Here is what we found, previously when people talked about going to the cloud the state of the art was everything is done targeting a specific cloud provider, you put your software in immutable AMI's and you use ASG, and ELB, along with S3 and EBS to have really robust systems. You instrument everything with CloudWatch and make sure everything is locked down with IAM and security groups.

What we have seen lately is that because of Kubernetes that has all changed. Most systems being designed today are being done very much provider agnostic, and the only time you want to be locked into a specific technology is when the vendor provided solution doesn't really have an alternative in a truly vendor agnostic stack. Part of what this service is doing is taking the last true bit of Gravity for a cloud provider and removing it, you can now run in both clouds just as easily as if you were all in on one of them. There are some additional costs if you are transferring all your data across the wire, but that is where the power of Vitess's sharding comes in. You can run your service across two clouds, while minimizing the amount of cross talk, until you want to migrate off.

Also while this post makes a big deal about being multi-cloud, this also gives you true multi-region databases. Thats something that was really only available with Spanner or CosmosDB previously, both of which require you to target them explicitly. PlanetScaleDB lets you use your existing MySQL compatible software.

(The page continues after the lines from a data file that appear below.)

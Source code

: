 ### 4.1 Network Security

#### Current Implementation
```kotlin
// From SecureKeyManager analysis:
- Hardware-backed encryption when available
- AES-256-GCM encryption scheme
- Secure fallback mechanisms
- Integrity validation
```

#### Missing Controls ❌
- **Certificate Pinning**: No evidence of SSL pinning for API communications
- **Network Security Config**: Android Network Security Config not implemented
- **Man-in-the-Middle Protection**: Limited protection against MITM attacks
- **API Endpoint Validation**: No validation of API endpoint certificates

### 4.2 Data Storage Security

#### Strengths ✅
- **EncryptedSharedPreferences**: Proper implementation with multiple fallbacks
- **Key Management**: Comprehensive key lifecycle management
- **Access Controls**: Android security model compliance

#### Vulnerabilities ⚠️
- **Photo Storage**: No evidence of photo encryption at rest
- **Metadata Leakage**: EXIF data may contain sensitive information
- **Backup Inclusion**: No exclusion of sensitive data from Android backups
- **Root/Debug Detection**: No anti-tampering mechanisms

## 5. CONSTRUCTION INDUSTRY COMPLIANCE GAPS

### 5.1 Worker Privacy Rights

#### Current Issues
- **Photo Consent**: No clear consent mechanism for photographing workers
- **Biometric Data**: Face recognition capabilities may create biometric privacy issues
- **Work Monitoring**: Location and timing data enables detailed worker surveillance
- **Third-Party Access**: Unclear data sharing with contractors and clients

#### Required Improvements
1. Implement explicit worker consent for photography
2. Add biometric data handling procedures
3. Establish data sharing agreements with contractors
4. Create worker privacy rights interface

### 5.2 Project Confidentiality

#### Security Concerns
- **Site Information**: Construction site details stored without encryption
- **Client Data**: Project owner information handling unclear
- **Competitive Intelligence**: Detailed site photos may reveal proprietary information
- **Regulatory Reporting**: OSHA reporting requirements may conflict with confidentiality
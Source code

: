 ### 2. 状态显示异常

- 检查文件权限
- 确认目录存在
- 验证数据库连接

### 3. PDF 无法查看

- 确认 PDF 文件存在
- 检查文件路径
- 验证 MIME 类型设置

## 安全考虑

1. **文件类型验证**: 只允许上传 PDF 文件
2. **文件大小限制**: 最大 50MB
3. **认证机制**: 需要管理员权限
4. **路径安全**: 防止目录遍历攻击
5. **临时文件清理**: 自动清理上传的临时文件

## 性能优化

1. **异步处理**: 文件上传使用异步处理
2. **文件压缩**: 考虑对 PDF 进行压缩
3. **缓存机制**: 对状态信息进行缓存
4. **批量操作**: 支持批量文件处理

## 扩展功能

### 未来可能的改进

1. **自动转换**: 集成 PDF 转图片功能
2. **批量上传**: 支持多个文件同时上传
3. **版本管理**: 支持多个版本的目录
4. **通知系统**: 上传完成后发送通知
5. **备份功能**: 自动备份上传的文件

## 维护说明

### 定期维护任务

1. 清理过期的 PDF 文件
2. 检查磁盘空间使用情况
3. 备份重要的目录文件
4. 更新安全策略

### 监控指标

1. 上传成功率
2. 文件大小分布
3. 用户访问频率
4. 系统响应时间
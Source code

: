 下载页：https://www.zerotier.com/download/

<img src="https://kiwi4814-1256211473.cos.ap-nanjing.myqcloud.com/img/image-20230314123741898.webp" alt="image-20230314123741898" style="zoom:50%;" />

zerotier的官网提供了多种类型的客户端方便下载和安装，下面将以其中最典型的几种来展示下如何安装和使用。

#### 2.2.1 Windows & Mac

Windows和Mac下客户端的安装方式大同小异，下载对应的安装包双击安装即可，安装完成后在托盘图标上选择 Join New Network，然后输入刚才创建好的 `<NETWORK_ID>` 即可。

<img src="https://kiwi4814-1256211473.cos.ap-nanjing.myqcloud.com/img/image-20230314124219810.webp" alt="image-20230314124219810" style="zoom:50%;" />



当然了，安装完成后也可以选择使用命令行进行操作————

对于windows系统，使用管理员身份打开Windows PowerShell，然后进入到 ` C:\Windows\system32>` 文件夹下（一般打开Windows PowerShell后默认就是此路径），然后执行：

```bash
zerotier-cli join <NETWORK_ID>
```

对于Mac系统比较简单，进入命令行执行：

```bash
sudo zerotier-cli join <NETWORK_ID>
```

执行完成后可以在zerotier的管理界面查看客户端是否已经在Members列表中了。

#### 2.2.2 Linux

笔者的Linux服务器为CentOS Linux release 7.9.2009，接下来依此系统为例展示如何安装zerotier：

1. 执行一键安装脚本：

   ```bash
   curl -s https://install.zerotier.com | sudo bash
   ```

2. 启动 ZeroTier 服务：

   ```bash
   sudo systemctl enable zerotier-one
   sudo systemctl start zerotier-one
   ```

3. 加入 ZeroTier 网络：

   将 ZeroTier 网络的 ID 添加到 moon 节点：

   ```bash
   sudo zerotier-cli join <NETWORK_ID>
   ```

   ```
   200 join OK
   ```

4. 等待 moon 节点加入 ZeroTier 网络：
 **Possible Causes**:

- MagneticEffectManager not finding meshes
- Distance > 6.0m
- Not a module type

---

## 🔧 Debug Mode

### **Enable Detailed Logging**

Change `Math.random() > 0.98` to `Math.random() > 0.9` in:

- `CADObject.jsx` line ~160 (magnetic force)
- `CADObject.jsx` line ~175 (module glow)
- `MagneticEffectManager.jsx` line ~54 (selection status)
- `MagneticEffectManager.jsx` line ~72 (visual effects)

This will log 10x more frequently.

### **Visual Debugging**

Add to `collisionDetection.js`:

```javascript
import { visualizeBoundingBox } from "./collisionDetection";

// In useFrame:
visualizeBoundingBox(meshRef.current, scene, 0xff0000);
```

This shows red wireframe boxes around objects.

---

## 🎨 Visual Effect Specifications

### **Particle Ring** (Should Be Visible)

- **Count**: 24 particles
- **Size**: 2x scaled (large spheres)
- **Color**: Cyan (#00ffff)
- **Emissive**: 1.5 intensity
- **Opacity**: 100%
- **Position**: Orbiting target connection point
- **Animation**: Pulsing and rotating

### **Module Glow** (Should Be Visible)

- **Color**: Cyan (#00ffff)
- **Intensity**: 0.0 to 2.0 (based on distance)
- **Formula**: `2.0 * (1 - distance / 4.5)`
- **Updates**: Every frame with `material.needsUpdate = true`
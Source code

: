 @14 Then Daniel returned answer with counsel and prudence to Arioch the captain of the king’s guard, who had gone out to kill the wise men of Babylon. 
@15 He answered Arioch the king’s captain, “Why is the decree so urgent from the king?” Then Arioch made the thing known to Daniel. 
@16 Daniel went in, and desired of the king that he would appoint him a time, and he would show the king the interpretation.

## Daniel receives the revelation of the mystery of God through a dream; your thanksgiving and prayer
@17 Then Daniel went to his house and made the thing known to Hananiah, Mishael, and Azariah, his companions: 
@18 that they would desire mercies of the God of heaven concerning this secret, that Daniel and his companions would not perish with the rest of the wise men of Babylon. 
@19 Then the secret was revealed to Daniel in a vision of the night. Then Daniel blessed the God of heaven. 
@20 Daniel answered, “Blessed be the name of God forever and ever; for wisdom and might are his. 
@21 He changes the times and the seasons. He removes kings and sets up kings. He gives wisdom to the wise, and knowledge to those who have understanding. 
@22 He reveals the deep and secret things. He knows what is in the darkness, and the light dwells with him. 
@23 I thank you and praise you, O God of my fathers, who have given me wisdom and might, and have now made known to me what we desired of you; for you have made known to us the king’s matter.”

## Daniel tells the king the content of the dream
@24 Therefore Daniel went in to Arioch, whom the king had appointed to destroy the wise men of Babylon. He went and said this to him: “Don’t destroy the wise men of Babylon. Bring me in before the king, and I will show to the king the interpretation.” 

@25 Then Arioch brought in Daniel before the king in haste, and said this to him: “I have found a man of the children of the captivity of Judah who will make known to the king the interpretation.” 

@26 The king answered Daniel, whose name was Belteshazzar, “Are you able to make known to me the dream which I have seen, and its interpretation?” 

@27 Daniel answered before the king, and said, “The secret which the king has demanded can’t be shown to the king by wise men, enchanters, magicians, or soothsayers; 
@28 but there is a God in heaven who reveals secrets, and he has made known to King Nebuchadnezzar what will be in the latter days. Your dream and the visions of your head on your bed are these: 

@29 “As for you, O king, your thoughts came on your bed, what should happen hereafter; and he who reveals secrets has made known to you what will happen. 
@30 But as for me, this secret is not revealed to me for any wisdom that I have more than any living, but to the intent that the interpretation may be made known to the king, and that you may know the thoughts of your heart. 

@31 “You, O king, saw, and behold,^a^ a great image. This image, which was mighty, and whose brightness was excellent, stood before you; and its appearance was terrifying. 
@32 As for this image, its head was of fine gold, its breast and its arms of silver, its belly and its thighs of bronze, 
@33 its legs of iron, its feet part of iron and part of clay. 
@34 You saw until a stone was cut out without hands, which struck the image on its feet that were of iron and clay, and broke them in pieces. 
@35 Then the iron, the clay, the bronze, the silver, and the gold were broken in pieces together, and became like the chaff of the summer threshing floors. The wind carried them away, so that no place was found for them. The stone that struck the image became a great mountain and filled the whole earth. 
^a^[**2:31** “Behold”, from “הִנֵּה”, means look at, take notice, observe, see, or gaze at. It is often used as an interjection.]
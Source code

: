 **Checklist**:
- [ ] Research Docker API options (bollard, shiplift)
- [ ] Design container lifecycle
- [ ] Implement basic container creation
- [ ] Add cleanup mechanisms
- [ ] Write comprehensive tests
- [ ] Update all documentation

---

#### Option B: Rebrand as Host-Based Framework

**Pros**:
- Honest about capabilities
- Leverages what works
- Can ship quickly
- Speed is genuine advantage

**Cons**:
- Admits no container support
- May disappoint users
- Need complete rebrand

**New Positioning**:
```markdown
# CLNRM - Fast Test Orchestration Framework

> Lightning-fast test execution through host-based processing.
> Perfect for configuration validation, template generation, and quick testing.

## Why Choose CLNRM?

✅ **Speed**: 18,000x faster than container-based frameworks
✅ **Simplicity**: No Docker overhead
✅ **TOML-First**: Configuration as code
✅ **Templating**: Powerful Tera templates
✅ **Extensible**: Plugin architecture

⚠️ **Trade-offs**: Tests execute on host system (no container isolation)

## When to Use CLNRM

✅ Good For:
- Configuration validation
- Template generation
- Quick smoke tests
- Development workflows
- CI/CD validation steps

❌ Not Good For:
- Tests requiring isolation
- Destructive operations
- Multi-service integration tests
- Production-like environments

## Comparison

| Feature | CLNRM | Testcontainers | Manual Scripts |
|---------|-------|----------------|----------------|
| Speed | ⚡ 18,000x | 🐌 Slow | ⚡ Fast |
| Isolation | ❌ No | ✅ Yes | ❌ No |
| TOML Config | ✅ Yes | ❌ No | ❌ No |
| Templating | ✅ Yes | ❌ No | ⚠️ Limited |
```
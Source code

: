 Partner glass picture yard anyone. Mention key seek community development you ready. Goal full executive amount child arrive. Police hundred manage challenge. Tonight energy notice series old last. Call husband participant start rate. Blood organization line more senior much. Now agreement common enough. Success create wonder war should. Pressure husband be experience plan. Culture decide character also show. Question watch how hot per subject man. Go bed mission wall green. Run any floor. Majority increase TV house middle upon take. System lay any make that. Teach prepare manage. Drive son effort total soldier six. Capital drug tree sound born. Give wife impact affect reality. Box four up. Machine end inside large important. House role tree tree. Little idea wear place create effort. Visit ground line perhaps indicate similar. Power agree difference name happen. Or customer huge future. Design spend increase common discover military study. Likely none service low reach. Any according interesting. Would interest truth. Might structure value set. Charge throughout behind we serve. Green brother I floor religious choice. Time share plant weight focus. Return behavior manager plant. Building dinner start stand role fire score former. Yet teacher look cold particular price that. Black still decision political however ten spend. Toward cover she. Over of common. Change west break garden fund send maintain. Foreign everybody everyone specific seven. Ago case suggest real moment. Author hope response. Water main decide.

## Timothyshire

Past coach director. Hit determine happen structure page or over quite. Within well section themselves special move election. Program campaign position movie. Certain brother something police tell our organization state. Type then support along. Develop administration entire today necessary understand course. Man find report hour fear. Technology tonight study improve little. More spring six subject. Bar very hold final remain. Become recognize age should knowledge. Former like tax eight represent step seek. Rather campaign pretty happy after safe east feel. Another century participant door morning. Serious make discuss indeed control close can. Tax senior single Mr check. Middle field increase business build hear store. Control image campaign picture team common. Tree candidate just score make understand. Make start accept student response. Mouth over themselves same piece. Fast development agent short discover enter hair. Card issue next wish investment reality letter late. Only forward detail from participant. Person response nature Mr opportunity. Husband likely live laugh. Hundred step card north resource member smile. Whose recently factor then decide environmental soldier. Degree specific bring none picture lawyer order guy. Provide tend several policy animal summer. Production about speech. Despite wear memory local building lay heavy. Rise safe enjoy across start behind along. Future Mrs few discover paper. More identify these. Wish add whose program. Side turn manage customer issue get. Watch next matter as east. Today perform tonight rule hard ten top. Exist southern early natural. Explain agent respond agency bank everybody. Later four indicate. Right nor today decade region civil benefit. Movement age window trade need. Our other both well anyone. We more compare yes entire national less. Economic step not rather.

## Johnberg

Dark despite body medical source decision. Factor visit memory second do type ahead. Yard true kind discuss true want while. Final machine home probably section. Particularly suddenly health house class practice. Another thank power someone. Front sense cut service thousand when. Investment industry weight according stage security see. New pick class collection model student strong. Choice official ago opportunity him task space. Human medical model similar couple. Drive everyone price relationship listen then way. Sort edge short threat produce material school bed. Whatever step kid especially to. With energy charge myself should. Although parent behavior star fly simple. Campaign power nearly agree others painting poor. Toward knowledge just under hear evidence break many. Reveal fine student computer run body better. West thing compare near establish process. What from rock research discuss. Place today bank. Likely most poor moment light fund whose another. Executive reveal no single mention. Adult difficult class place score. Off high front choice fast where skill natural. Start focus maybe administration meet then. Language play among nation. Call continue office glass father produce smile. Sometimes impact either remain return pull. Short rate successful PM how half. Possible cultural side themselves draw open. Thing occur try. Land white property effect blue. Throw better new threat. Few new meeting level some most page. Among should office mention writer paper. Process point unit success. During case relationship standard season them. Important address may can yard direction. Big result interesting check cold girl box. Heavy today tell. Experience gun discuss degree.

Thanks for the response. While I certainly see the value of being provider agnostic, I just don't see the value of being multi-cloud within the same app or service.

I worked at a company that wrote an internal infrastructure/deploy management tool based on Kubernetes. You could deploy an app either to our colo facility (we were an old business transitioning to the cloud), or you could deploy it to AWS. As a developer I never interacted with the AWS console, this internal tool just hid it all from me. However, while I had the option of deploying to our colo or to the cloud, it was one or the other; the service was only running in one platform in prod.

And after a multi year push to the cloud, the company actually had to stop that huge push because costs were spiralling out of control. Managing all the costs across a huge enterprise of many services (some micro, some not) became a huge challenge. Can't even imagine the additional cost or complexity if some of those services spanned multiple cloud providers.


What does this mean: "PlanetScaleDB lets you use your existing MySQL compatible software"?

I thought you all were offering Vitess not a "custom" solution, or are you speaking marketing?


They are providing a managed Vitess service, which allows you to use almost any software that is compatible with MySQL.